Considering the low population, few roads, and the fact that many coastal communities could only be reached by boat, this movement is amazing. Through literacy, the economy turned around. Informal adult education made all the difference.
At the head of this all was six-foot tall Father Moses Coady. He used his great speaking skills to bring hope. He even spoke to the United Nations in August 1949 and became a powerful presence throughout parts of the United States and Eastern Canada. His message was always about the power of co-operative movements.
Father Moses never saw his dream of a new world order fulfilled. After a series of heart problems and illnesses, he collapsed at the microphone while speaking at a rally in Wisconsin. He died July 28, 1959 in St. Martha’s hospital in Antigonish. His casket was carried to its final resting place in the local cemetery by a steelworker, a coal miner, two farmers and two fishermen.
Father Moses believed that people can create their own answers by building upon adult education and using their own strength. They can be “masters of their own destiny,” as he called his famous book on adult education if they work together.
A century of literacy has brought many changes. For the Methodists in the Bristol Schools, the Bible was the centre of learning and literacy. For Father Moses Coady and Father Jimmy Tompkins, literacy had become a tool in the adult learning project. For the Port Royalists and the Moonlight Schools, adult students had to come to classes. But, for Frontier College and the Antigonish Movement, literacy did not need to have a classroom base. For Eastern Canada, literacy learning even meant no pre-set courses or programs as we know them today. Literacy became the vehicle, the learners decided the destination.

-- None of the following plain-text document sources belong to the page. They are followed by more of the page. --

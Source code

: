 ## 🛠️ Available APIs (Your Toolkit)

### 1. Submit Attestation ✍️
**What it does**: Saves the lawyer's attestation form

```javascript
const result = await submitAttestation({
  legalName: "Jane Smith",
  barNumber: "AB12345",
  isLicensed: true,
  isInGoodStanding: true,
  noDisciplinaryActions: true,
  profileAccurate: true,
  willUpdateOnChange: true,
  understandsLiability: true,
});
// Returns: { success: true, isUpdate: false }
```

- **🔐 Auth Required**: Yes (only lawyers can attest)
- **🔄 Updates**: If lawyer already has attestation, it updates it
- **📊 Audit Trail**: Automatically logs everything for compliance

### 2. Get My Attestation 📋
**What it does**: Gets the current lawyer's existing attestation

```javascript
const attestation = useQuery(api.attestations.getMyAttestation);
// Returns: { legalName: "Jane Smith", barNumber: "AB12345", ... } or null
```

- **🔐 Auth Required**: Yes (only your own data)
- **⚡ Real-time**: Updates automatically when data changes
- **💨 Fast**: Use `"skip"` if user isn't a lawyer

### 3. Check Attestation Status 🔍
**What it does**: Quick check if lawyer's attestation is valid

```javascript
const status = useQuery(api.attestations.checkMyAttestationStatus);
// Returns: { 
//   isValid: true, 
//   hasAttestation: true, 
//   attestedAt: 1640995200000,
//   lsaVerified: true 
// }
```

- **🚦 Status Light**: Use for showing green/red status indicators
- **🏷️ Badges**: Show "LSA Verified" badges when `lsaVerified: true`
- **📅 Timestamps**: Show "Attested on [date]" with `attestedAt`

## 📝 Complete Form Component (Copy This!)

Literacy education was first centred on the needs as seen by the sponsoring organizations and teachers. The decisions were with those who had the resources and those who taught the program. With some change and with more learner voice, this model is still what we find in most provinces and territories. However, other programs do exist and our history is one source to learn from.
For the Antigonish Movement, learning decisions were based upon what the learners felt they needed, not on what the sponsor/teachers thought they needed. In the Antigonish Movement
- first came learners’ fuller awareness of the issues and powers that were affecting their lives and their communities, – led by educators
then came informed alternatives through literature and the study club brainstorming discussions – led by educators
then came collective action based on what had been read and what had been discussed – led by educators when needed
For the Antigonish Movement, it was the self-identified, self-determined needs of adults that made literacy learning succeed. Informal adult education has a place in our field.
There is so much history to literacy and adult education. There are amazing heroes and heroines that can inspire us and lead us in our future. People have overcome greater problems than we face even today. But, in every program, no matter the decisions made or models created, compassion was the starting point.
Our history gives us choices. It gives us hope. And, it can give us a stronger sense of pride in what our field has done for thousands of Canadians.